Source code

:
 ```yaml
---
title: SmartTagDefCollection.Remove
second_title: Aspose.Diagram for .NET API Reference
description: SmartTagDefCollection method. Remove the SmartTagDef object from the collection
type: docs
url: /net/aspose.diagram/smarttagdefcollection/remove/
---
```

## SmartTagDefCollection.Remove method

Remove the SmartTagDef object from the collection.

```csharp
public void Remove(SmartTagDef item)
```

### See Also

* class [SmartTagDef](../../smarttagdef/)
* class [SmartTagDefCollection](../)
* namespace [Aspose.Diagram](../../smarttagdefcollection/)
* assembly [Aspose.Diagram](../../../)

*****

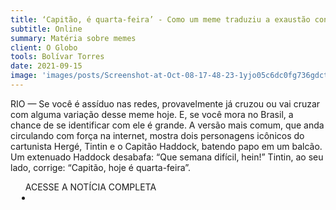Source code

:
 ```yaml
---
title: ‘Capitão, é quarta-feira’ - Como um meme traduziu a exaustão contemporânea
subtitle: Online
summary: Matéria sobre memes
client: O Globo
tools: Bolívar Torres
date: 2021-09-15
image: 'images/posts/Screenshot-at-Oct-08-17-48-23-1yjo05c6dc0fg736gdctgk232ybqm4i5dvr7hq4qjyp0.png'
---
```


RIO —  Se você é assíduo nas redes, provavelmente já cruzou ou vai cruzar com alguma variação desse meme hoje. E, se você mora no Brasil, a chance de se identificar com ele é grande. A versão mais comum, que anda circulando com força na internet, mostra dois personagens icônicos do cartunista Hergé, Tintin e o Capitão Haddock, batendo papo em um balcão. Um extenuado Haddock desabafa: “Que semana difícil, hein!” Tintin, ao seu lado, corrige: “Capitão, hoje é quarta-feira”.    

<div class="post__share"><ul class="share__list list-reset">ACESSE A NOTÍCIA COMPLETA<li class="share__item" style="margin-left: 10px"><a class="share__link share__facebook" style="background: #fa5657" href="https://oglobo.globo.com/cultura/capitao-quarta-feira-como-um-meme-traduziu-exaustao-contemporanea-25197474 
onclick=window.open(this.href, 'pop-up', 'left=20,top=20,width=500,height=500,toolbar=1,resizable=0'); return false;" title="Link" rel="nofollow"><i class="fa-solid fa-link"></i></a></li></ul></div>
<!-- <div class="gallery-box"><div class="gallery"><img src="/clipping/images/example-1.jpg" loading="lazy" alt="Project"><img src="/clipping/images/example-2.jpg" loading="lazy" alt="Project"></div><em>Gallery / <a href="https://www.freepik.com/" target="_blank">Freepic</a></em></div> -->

*****

Where does the word "method" occur in the data? Copy every line that has it.

description: SmartTagDefCollection method. Remove the SmartTagDef object from the collection
## SmartTagDefCollection.Remove method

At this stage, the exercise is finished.